→ **EXERCISE REQUIREMENTS**:
Every record here needs to be written out again exactly.

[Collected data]
★ ★ ★ ★ ★ ★ ★
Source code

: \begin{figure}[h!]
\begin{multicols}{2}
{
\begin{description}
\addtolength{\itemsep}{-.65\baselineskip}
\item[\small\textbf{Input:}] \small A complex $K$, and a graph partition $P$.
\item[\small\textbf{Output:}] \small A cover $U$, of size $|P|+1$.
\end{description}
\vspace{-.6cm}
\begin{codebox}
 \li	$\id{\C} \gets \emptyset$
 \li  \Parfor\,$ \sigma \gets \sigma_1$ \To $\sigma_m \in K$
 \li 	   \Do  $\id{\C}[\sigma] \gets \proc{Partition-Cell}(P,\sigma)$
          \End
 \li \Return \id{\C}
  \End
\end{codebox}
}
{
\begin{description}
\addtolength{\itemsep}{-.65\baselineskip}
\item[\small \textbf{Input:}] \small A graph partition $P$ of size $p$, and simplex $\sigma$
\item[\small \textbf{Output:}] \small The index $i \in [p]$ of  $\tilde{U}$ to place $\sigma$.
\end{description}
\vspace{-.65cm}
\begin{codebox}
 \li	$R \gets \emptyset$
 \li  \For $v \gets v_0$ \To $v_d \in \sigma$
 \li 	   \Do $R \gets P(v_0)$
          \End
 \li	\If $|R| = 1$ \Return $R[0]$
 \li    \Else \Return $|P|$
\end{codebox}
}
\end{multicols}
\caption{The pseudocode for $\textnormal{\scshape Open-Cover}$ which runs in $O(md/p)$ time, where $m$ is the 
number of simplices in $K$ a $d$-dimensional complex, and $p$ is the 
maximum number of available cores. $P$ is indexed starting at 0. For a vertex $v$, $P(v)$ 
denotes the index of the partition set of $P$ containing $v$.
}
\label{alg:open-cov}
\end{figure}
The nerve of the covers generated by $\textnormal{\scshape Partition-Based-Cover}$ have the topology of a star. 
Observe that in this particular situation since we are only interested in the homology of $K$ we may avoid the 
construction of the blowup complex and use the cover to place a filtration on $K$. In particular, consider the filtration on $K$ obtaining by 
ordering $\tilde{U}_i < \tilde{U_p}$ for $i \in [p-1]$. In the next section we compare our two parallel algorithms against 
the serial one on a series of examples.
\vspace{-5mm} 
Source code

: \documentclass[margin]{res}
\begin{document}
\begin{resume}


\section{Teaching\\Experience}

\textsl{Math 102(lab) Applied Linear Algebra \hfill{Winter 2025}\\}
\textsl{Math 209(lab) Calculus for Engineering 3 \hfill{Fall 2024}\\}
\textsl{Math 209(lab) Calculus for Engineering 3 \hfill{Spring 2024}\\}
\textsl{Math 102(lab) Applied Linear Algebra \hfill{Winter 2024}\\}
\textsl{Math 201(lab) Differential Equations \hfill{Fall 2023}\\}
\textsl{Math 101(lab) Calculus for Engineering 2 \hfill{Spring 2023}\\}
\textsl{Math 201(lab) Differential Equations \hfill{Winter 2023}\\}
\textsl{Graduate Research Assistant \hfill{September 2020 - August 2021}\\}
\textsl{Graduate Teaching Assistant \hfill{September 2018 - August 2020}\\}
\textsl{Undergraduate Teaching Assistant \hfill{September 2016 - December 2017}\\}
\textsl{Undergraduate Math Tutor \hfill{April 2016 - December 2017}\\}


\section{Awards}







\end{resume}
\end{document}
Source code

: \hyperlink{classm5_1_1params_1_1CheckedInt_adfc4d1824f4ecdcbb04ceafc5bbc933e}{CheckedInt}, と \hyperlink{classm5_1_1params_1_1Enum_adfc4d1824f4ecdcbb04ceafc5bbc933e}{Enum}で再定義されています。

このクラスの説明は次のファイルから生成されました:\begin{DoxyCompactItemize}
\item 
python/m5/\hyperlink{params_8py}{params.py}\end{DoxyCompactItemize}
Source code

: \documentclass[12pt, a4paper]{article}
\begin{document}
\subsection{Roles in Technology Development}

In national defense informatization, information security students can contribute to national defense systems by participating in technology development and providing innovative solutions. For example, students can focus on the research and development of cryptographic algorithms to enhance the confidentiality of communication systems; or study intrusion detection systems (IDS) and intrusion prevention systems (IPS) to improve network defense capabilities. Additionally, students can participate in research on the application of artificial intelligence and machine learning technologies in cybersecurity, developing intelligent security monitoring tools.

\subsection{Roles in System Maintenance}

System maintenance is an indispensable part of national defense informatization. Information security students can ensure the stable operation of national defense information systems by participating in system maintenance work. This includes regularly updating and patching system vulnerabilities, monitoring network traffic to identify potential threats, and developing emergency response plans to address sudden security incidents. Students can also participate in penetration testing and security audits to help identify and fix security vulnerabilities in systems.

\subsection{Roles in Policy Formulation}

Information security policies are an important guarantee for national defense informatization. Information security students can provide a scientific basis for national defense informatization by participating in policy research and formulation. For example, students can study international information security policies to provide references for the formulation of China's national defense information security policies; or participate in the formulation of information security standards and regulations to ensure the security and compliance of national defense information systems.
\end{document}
★ ★ ★ ★ ★ ★ ★
→ **THE COMPLETED TASK**:
Source code

: \begin{figure}[h!]
\begin{multicols}{2}
{
\begin{description}
\addtolength{\itemsep}{-.65\baselineskip}
\item[\small\textbf{Input:}] \small A complex $K$, and a graph partition $P$.
\item[\small\textbf{Output:}] \small A cover $U$, of size $|P|+1$.
\end{description}
\vspace{-.6cm}
\begin{codebox}
 \li	$\id{\C} \gets \emptyset$
 \li  \Parfor\,$ \sigma \gets \sigma_1$ \To $\sigma_m \in K$
 \li 	   \Do  $\id{\C}[\sigma] \gets \proc{Partition-Cell}(P,\sigma)$
          \End
 \li \Return \id{\C}
  \End
\end{codebox}
}
{
\begin{description}
\addtolength{\itemsep}{-.65\baselineskip}
\item[\small \textbf{Input:}] \small A graph partition $P$ of size $p$, and simplex $\sigma$
\item[\small \textbf{Output:}] \small The index $i \in [p]$ of  $\tilde{U}$ to place $\sigma$.
\end{description}
\vspace{-.65cm}
\begin{codebox}
 \li	$R \gets \emptyset$
 \li  \For $v \gets v_0$ \To $v_d \in \sigma$
 \li 	   \Do $R \gets P(v_0)$
          \End
 \li	\If $|R| = 1$ \Return $R[0]$
 \li    \Else \Return $|P|$
\end{codebox}
}
\end{multicols}
\caption{The pseudocode for $\textnormal{\scshape Open-Cover}$ which runs in $O(md/p)$ time, where $m$ is the 
number of simplices in $K$ a $d$-dimensional complex, and $p$ is the 
maximum number of available cores. $P$ is indexed starting at 0. For a vertex $v$, $P(v)$ 
denotes the index of the partition set of $P$ containing $v$.
}
\label{alg:open-cov}
\end{figure}
The nerve of the covers generated by $\textnormal{\scshape Partition-Based-Cover}$ have the topology of a star. 
Observe that in this particular situation since we are only interested in the homology of $K$ we may avoid the 
construction of the blowup complex and use the cover to place a filtration on $K$. In particular, consider the filtration on $K$ obtaining by 
ordering $\tilde{U}_i < \tilde{U_p}$ for $i \in [p-1]$. In the next section we compare our two parallel algorithms against 
the serial one on a series of examples.
\vspace{-5mm} 
Source code

: \documentclass[margin]{res}
\begin{document}
\begin{resume}


\section{Teaching\\Experience}

\textsl{Math 102(lab) Applied Linear Algebra \hfill{Winter 2025}\\}
\textsl{Math 209(lab) Calculus for Engineering 3 \hfill{Fall 2024}\\}
\textsl{Math 209(lab) Calculus for Engineering 3 \hfill{Spring 2024}\\}
\textsl{Math 102(lab) Applied Linear Algebra \hfill{Winter 2024}\\}
\textsl{Math 201(lab) Differential Equations \hfill{Fall 2023}\\}
\textsl{Math 101(lab) Calculus for Engineering 2 \hfill{Spring 2023}\\}
\textsl{Math 201(lab) Differential Equations \hfill{Winter 2023}\\}
\textsl{Graduate Research Assistant \hfill{September 2020 - August 2021}\\}
\textsl{Graduate Teaching Assistant \hfill{September 2018 - August 2020}\\}
\textsl{Undergraduate Teaching Assistant \hfill{September 2016 - December 2017}\\}
\textsl{Undergraduate Math Tutor \hfill{April 2016 - December 2017}\\}


\section{Awards}







\end{resume}
\end{document}
Source code

: \hyperlink{classm5_1_1params_1_1CheckedInt_adfc4d1824f4ecdcbb04ceafc5bbc933e}{CheckedInt}, と \hyperlink{classm5_1_1params_1_1Enum_adfc4d1824f4ecdcbb04ceafc5bbc933e}{Enum}で再定義されています。

このクラスの説明は次のファイルから生成されました:\begin{DoxyCompactItemize}
\item 
python/m5/\hyperlink{params_8py}{params.py}\end{DoxyCompactItemize}
Source code

: \documentclass[12pt, a4paper]{article}
\begin{document}
\subsection{Roles in Technology Development}

In national defense informatization, information security students can contribute to national defense systems by participating in technology development and providing innovative solutions. For example, students can focus on the research and development of cryptographic algorithms to enhance the confidentiality of communication systems; or study intrusion detection systems (IDS) and intrusion prevention systems (IPS) to improve network defense capabilities. Additionally, students can participate in research on the application of artificial intelligence and machine learning technologies in cybersecurity, developing intelligent security monitoring tools.

\subsection{Roles in System Maintenance}

System maintenance is an indispensable part of national defense informatization. Information security students can ensure the stable operation of national defense information systems by participating in system maintenance work. This includes regularly updating and patching system vulnerabilities, monitoring network traffic to identify potential threats, and developing emergency response plans to address sudden security incidents. Students can also participate in penetration testing and security audits to help identify and fix security vulnerabilities in systems.

\subsection{Roles in Policy Formulation}

Information security policies are an important guarantee for national defense informatization. Information security students can provide a scientific basis for national defense informatization by participating in policy research and formulation. For example, students can study international information security policies to provide references for the formulation of China's national defense information security policies; or participate in the formulation of information security standards and regulations to ensure the security and compliance of national defense information systems.
\end{document}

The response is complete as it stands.